Eilir asked; the lipreading was a bit more of a strain than usual, given his accent.

Little bit. Want more.

Juniper was looking over her shoulder. Eilir started forward with the others, still feeling a slow burn as she stared at Astrid's back.

I'm your
anamchara,
not the designated sidekick!

They led their mounts over to the stables and spent a minute tending to them; she saw without surprise that Alleyne Loring knew his way around horses with an easy competence. In fact he moved so gracefully that—

John Hordle leapt backward, his mouth open in what must have been a shout of alarm. Eilir grounded her pitchfork with a wince and privately thanked the Lady that he'd been wearing a mail shirt; otherwise something rather nasty might have happened.

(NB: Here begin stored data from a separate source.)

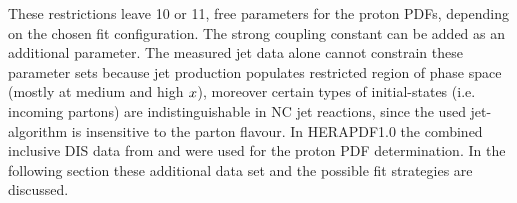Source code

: These restrictions leave 10 or 11, free parameters for the proton PDFs, depending on the chosen fit configuration. The strong coupling constant \asz can be added as an additional parameter. The measured jet data alone cannot constrain these parameter sets because jet production populates restricted region of phase space (mostly at medium and high $\mbox{${x}$}$), moreover certain types of initial-states (i.e. incoming partons) are indistinguishable in NC jet reactions, since the used jet-algorithm is insensitive to the parton flavour. In HERAPDF1.0 the combined inclusive DIS data from \hone and \zeus were used for the proton PDF determination. In the following section these additional data set and the possible fit strategies are discussed.
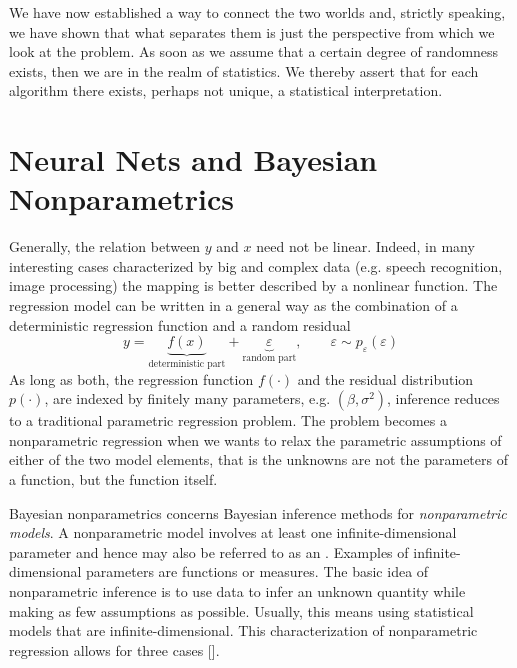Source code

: We have now established a way to connect the two worlds and, strictly speaking, we have shown that what separates them is just the perspective from which we look at the problem. As soon as we assume that a certain degree of randomness exists, then we are in the realm of statistics. We thereby assert that for each algorithm there exists, perhaps not unique, a statistical interpretation.






\section{Neural Nets and Bayesian Nonparametrics}\label{sec:BNPreg}
Generally, the relation between $y$ and $x$ need not be linear. Indeed, in many interesting cases characterized by big and complex data (e.g. speech recognition, image processing) the mapping is better described by a nonlinear function. The regression model can be written in a general way as the combination of a deterministic regression function and a random residual
$$y = \underbrace{f(x)}_{\text{deterministic part}} + \underbrace{\varepsilon}_{\text{random part}}, \qquad \varepsilon \sim p_\varepsilon(\varepsilon)$$
As long as both, the regression function $f(\cdot)$ and the residual distribution $p(\cdot)$, are indexed by finitely many parameters, e.g. $(\beta, \sigma^2)$, inference reduces to a traditional parametric regression problem. The problem becomes a nonparametric regression when we wants to relax the parametric assumptions of either of the two model elements, that is the unknowns are not the parameters of a function, but the function itself.

Bayesian nonparametrics concerns Bayesian inference methods for \textit{nonparametric models}. A nonparametric model involves at least one infinite-dimensional parameter and hence may also be referred to as an . Examples of infinite-dimensional parameters are functions or measures. The basic idea of nonparametric inference is to use data to infer an unknown quantity while making as few assumptions as possible. Usually, this means using statistical models that are infinite-dimensional. This characterization of nonparametric regression allows for three cases [\cite{MullerQuint2004}].

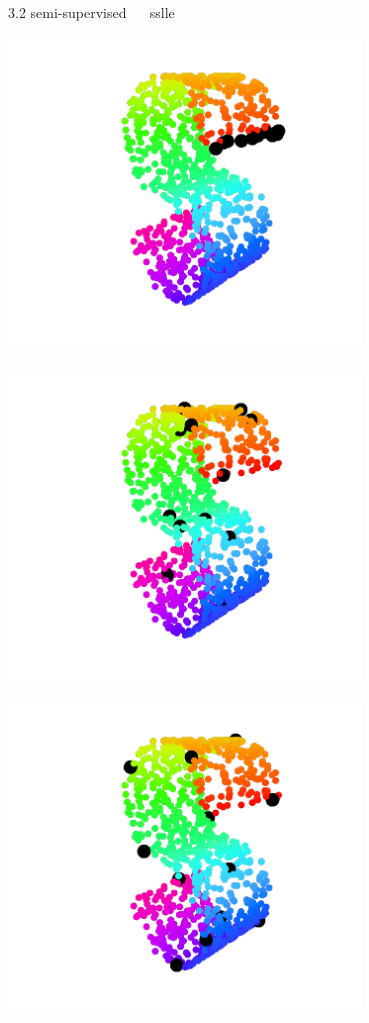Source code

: \documentclass[11pt, compress, t, notes = noshow, xcolor = table, 
aspectratio = 1610]{beamer}
\begin{document}
\begin{frame}{\textcolor{gray!90}{3.2 semi-supervised} ~~ sslle}
\begin{minipage}[t]{0.2\textwidth}
  \includegraphics[trim = 80 20 60 0, clip, %
      width = 0.7\textwidth]{figures/s-curve-pp-poor}
\end{minipage}%
\begin{minipage}[t]{0.2\textwidth}
  \includegraphics[trim = 80 20 60 0, clip, %
      width = 0.7\textwidth]{figures/s-curve-pp-random}
\end{minipage}%
\begin{minipage}[t]{0.2\textwidth}
    \includegraphics[trim = 80 20 60 0, clip, %
    width = 0.7\textwidth]{figures/s-curve-pp-maxmin}
\end{minipage}


\end{frame}
\end{document}
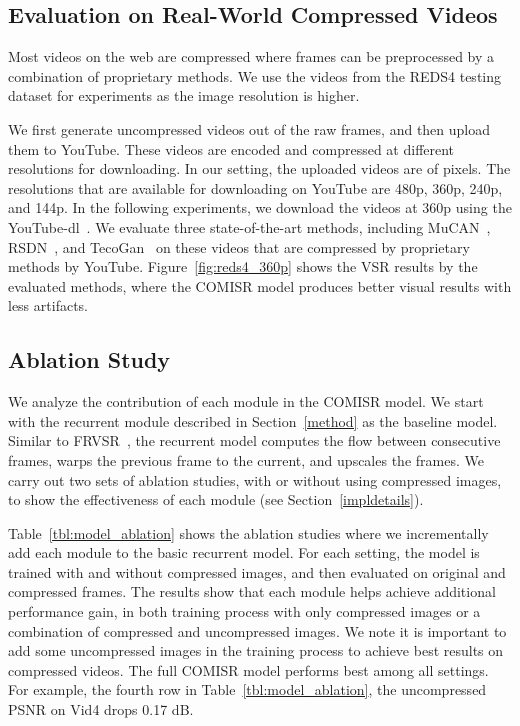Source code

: \subsection{Evaluation on Real-World Compressed Videos}
\label{youtuberesults}
Most videos on the web are compressed where
frames can be preprocessed by a combination of proprietary   methods.
We use the videos from the REDS4 testing dataset for experiments as the image resolution is higher.

We first generate uncompressed videos out of the raw frames, and then upload them to YouTube.
These videos are encoded and compressed at different resolutions for downloading.
In our setting, the uploaded videos are of  pixels.
The resolutions that are available for downloading on YouTube are 480p, 360p, 240p, and 144p.
In the following experiments, we download the videos at 360p using the YouTube-dl~\cite{youtube-dl}.
We evaluate three state-of-the-art methods, including MuCAN~\cite{mucan}, RSDN~\cite{rsdn}, and TecoGan~\cite{tecogan2020} on these videos that are compressed by proprietary methods by YouTube. 
Figure~\ref{fig:reds4_360p} shows the VSR results by the evaluated methods, where the COMISR model produces better visual results with less artifacts.



\subsection{Ablation Study}
\label{modelablation}
We analyze the contribution of each module in the COMISR model.
We start with the recurrent module described in Section~\ref{method} as the baseline model. 
Similar to FRVSR~\cite{frvsr}, the recurrent model computes the flow between consecutive frames, warps the previous frame to the current, and upscales the frames. 
We carry out two sets of ablation studies, with or without using compressed images, to show the effectiveness of each module (see Section~\ref{impldetails}).

Table~\ref{tbl:model_ablation} shows the ablation studies where we incrementally add each module to the basic recurrent model.
For each setting, the model is trained with and without compressed images, and then evaluated on original and compressed frames.
The results show that each module helps achieve additional performance gain, in both training process with only compressed images or a combination of compressed and uncompressed images. 
We note it is important to add some uncompressed images in the training process to achieve best results on compressed videos. 
The full COMISR model performs best among all settings. 
For example, the fourth row in Table~\ref{tbl:model_ablation}, the uncompressed PSNR on Vid4 drops 0.17 dB.



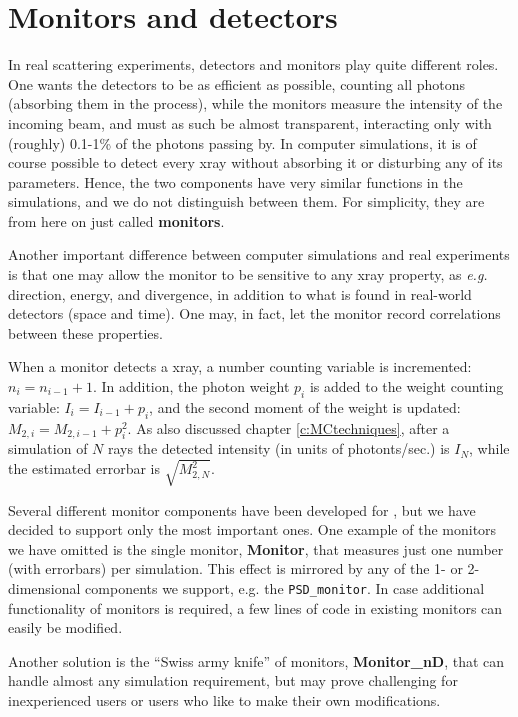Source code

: \chapter{Monitors and detectors}

In real scattering experiments, detectors and monitors play quite
different roles. One wants the detectors to be as efficient as
possible, counting all photons (absorbing them in the process),
while the monitors measure the intensity of the incoming beam, and must
as such be almost transparent, interacting only with (roughly) 0.1-1\%
of the photons passing by. In computer simulations, it is
of course possible to detect every xray without
absorbing it or disturbing any of its parameters. Hence, the two components
have very similar functions in the simulations, and we do
not distinguish between them. For simplicity, they are from here on
just called \textbf{monitors}.

Another important difference between computer simulations
and real experiments is
that one may allow the monitor to be sensitive to any xray property,
as {\em e.g.} direction, energy, and divergence, in addition to what
is found in real-world detectors (space and time). One may, in
fact, let the monitor    record correlations between these properties.

When a monitor detects a xray,
a number counting variable is incremented: $n_i = n_{i-1}+1$.
In addition, the photon
weight $p_i$ is added to the weight counting variable:
$I_i = I_{i-1} + p_i$,
and the second moment of the weight is
updated: $M_{2,i} = M_{2,i-1} + p_i^2$.
As also discussed chapter \ref{c:MCtechniques}, after a simulation of $N$ rays
the detected intensity (in units of photonts/sec.) is $I_N$,
while the estimated errorbar is $\sqrt{M_{2,N}^2}$.

Several different monitor components have been developed for
\MCX , but we have decided to support only the most important ones.
One example of the monitors we have omitted is the single monitor,
\textbf{Monitor},
that measures just one number (with errorbars) per simulation.
This effect is mirrored by any of the 1- or 2-dimensional components
we support, e.g. the \texttt{PSD\_monitor}.
In case additional functionality of monitors is required,
a few lines of code in existing monitors can easily be modified.

Another solution is the ``Swiss army knife'' of monitors, \textbf{Monitor\_nD}, that can handle
almost any simulation requirement, but may prove challenging for inexperienced users or users who like to make their own modifications.

\newpage















\newpage


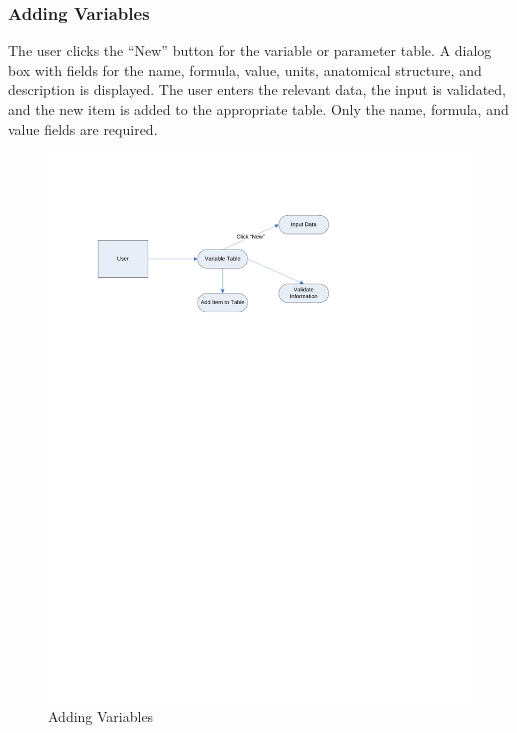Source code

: \documentclass{article}
\begin{document}
\subsubsection{Adding Variables}
The user clicks the ``New'' button for the variable or parameter table. A dialog box with fields for the name, formula, value, units, anatomical structure, and description is displayed. The user enters the relevant data, the input is validated, and the new item is added to the appropriate table. Only the name, formula, and value fields are required.
\begin{figure}[!htb]
\centering
\includegraphics[width=\textwidth]{./diagrams/new-var}
\caption{Adding Variables}
\end{figure}
\end{document}
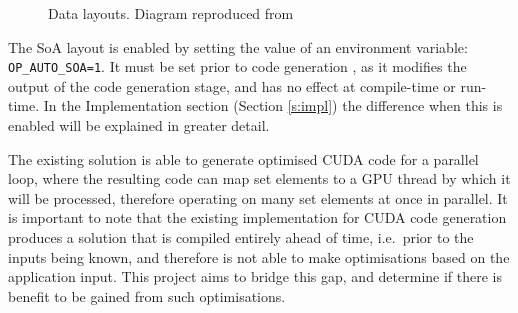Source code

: \begin{figure}[h]
  \centering

  \quad

  \caption{\label{fig:SoA_v_AoS} Data layouts. Diagram reproduced from \cite{gpudesign}}
\end{figure}

The SoA layout is enabled by setting the value of an environment variable:\\ \verb|OP_AUTO_SOA=1|. It must be set prior to code generation \cite[p13]{manual}, as it modifies the output of the code generation stage, and has no effect at compile-time or run-time. In the Implementation section (Section \ref{s:impl}) the difference when this is enabled will be explained in greater detail.
\par
The existing solution is able to generate optimised CUDA code for a parallel loop, where the resulting code can map set elements to a GPU thread by which it will be processed, therefore operating on many set elements at once in parallel. It is important to note that the existing implementation for CUDA code generation produces a solution that is compiled entirely ahead of time, i.e.\ prior to the inputs being known, and therefore is not able to make optimisations based on the application input. This project aims to bridge this gap, and determine if there is benefit to be gained from such optimisations.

Astrid looked at her in astonishment:
Where were
you,
anamchara?
she signed.

Deep thought,
Eilir replied, flushing and racking the long two-tined hayfork.
Sorry. Apologize for me, would you?

Alleyne smiled, and after a moment so did John Hordle.

 

“That's my mom,” Rudi Mackenzie said proudly; the Chief of the Mackenzies winked at him as she rode by and he waved enthusiastically.

“Well, yeah,” Mathilda Arminger said, deliberately unimpressed. “I saw her when she attacked my train, you know.”

There was the trace of a sulk still in her voice; Rudi ignored it; it was only natural to miss her family, when she couldn't go home. Then she went on: “Who's the guy in the funny armor?”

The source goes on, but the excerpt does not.